-- Given entries follows --
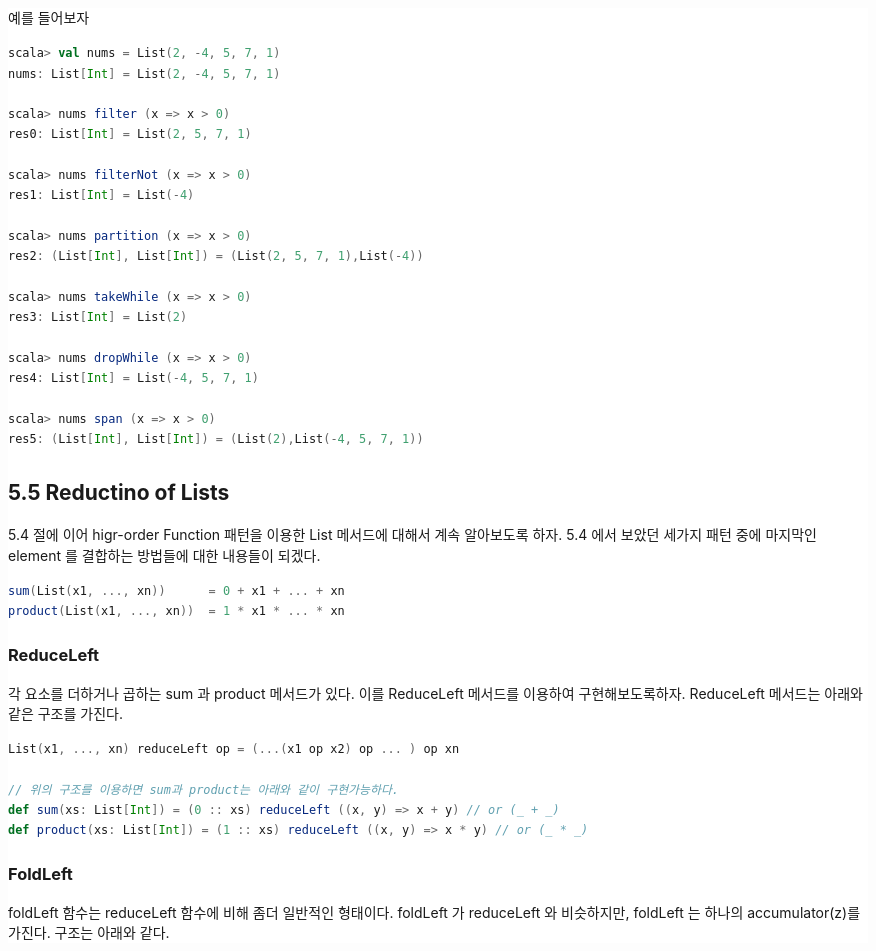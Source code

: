 예를 들어보자

```scala
scala> val nums = List(2, -4, 5, 7, 1)
nums: List[Int] = List(2, -4, 5, 7, 1)

scala> nums filter (x => x > 0)
res0: List[Int] = List(2, 5, 7, 1)

scala> nums filterNot (x => x > 0)
res1: List[Int] = List(-4)

scala> nums partition (x => x > 0)
res2: (List[Int], List[Int]) = (List(2, 5, 7, 1),List(-4))

scala> nums takeWhile (x => x > 0)
res3: List[Int] = List(2)

scala> nums dropWhile (x => x > 0)
res4: List[Int] = List(-4, 5, 7, 1)

scala> nums span (x => x > 0)
res5: (List[Int], List[Int]) = (List(2),List(-4, 5, 7, 1))
```

## 5.5 Reductino of Lists

5.4 절에 이어 higr-order Function 패턴을 이용한 List 메서드에 대해서 계속 알아보도록 하자. 5.4 에서 보았던 세가지 패턴 중에 마지막인 element 를 결합하는 방법들에 대한 내용들이 되겠다.

```scala
sum(List(x1, ..., xn))      = 0 + x1 + ... + xn
product(List(x1, ..., xn))  = 1 * x1 * ... * xn
```

### ReduceLeft

각 요소를 더하거나 곱하는 sum 과 product 메서드가 있다. 이를 ReduceLeft 메서드를 이용하여 구현해보도록하자. ReduceLeft 메서드는 아래와 같은 구조를 가진다.

```scala
List(x1, ..., xn) reduceLeft op = (...(x1 op x2) op ... ) op xn

// 위의 구조를 이용하면 sum과 product는 아래와 같이 구현가능하다.
def sum(xs: List[Int]) = (0 :: xs) reduceLeft ((x, y) => x + y) // or (_ + _)
def product(xs: List[Int]) = (1 :: xs) reduceLeft ((x, y) => x * y) // or (_ * _)
```

### FoldLeft

foldLeft 함수는 reduceLeft 함수에 비해 좀더 일반적인 형태이다. foldLeft 가 reduceLeft 와 비슷하지만, foldLeft 는 하나의 accumulator(z)를 가진다.
구조는 아래와 같다.

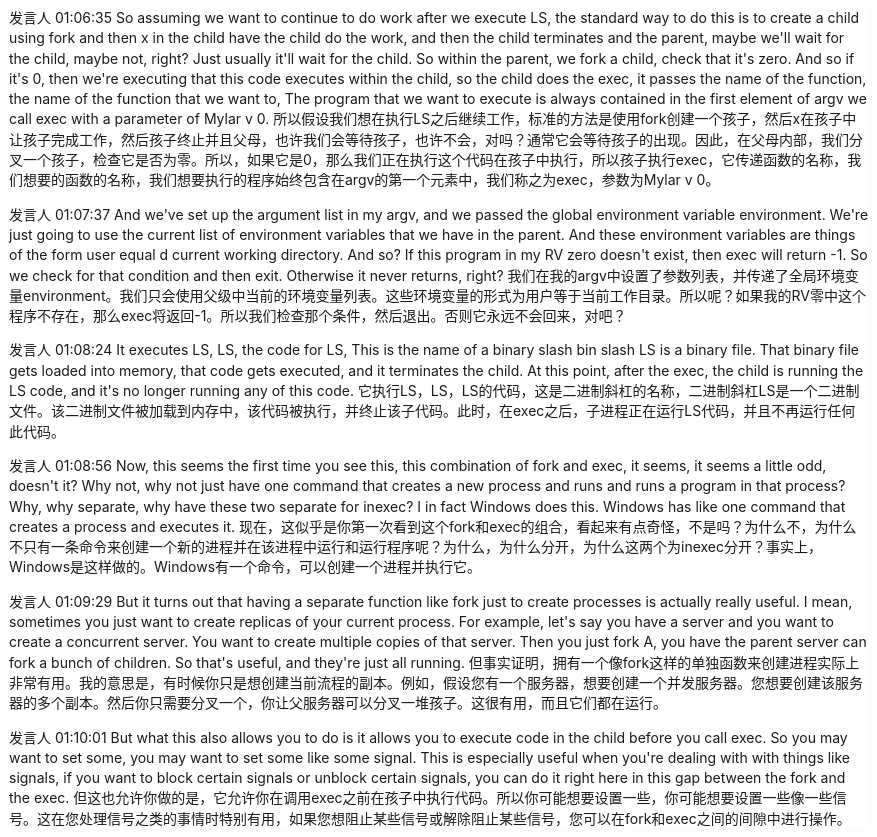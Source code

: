 
发言人   01:06:35
So assuming we want to continue to do work after we execute LS, the standard way to do this is to create a child using fork and then x in the child have the child do the work, and then the child terminates and the parent, maybe we'll wait for the child, maybe not, right? Just usually it'll wait for the child. So within the parent, we fork a child, check that it's zero. And so if it's 0, then we're executing that this code executes within the child, so the child does the exec, it passes the name of the function, the name of the function that we want to, The program that we want to execute is always contained in the first element of argv we call exec with a parameter of Mylar v 0. 
所以假设我们想在执行LS之后继续工作，标准的方法是使用fork创建一个孩子，然后x在孩子中让孩子完成工作，然后孩子终止并且父母，也许我们会等待孩子，也许不会，对吗？通常它会等待孩子的出现。因此，在父母内部，我们分叉一个孩子，检查它是否为零。所以，如果它是0，那么我们正在执行这个代码在孩子中执行，所以孩子执行exec，它传递函数的名称，我们想要的函数的名称，我们想要执行的程序始终包含在argv的第一个元素中，我们称之为exec，参数为Mylar v 0。

发言人   01:07:37
And we've set up the argument list in my argv, and we passed the global environment variable environment. We're just going to use the current list of environment variables that we have in the parent. And these environment variables are things of the form user equal d current working directory. And so? If this program in my RV zero doesn't exist, then exec will return -1. So we check for that condition and then exit. Otherwise it never returns, right? 
我们在我的argv中设置了参数列表，并传递了全局环境变量environment。我们只会使用父级中当前的环境变量列表。这些环境变量的形式为用户等于当前工作目录。所以呢？如果我的RV零中这个程序不存在，那么exec将返回-1。所以我们检查那个条件，然后退出。否则它永远不会回来，对吧？

发言人   01:08:24
It executes LS, LS, the code for LS, This is the name of a binary slash bin slash LS is a binary file. That binary file gets loaded into memory, that code gets executed, and it terminates the child. At this point, after the exec, the child is running the LS code, and it's no longer running any of this code. 
它执行LS，LS，LS的代码，这是二进制斜杠的名称，二进制斜杠LS是一个二进制文件。该二进制文件被加载到内存中，该代码被执行，并终止该子代码。此时，在exec之后，子进程正在运行LS代码，并且不再运行任何此代码。

发言人   01:08:56
Now, this seems the first time you see this, this combination of fork and exec, it seems, it seems a little odd, doesn't it? Why not, why not just have one command that creates a new process and runs and runs a program in that process? Why, why separate, why have these two separate for inexec? I in fact Windows does this. Windows has like one command that creates a process and executes it. 
现在，这似乎是你第一次看到这个fork和exec的组合，看起来有点奇怪，不是吗？为什么不，为什么不只有一条命令来创建一个新的进程并在该进程中运行和运行程序呢？为什么，为什么分开，为什么这两个为inexec分开？事实上，Windows是这样做的。Windows有一个命令，可以创建一个进程并执行它。



发言人   01:09:29
But it turns out that having a separate function like fork just to create processes is actually really useful. I mean, sometimes you just want to create replicas of your current process. For example, let's say you have a server and you want to create a concurrent server. You want to create multiple copies of that server. Then you just fork A, you have the parent server can fork a bunch of children. So that's useful, and they're just all running. 
但事实证明，拥有一个像fork这样的单独函数来创建进程实际上非常有用。我的意思是，有时候你只是想创建当前流程的副本。例如，假设您有一个服务器，想要创建一个并发服务器。您想要创建该服务器的多个副本。然后你只需要分叉一个，你让父服务器可以分叉一堆孩子。这很有用，而且它们都在运行。

发言人   01:10:01
But what this also allows you to do is it allows you to execute code in the child before you call exec. So you may want to set some, you may want to set some like some signal. This is especially useful when you're dealing with with things like signals, if you want to block certain signals or unblock certain signals, you can do it right here in this gap between the fork and the exec. 
但这也允许你做的是，它允许你在调用exec之前在孩子中执行代码。所以你可能想要设置一些，你可能想要设置一些像一些信号。这在您处理信号之类的事情时特别有用，如果您想阻止某些信号或解除阻止某些信号，您可以在fork和exec之间的间隙中进行操作。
-- Given entries concluded --
**Exercise details**
Return each line from the records that includes the word "separate".

**Completed task**
Now, this seems the first time you see this, this combination of fork and exec, it seems, it seems a little odd, doesn't it? Why not, why not just have one command that creates a new process and runs and runs a program in that process? Why, why separate, why have these two separate for inexec? I in fact Windows does this. Windows has like one command that creates a process and executes it. 
But it turns out that having a separate function like fork just to create processes is actually really useful. I mean, sometimes you just want to create replicas of your current process. For example, let's say you have a server and you want to create a concurrent server. You want to create multiple copies of that server. Then you just fork A, you have the parent server can fork a bunch of children. So that's useful, and they're just all running. 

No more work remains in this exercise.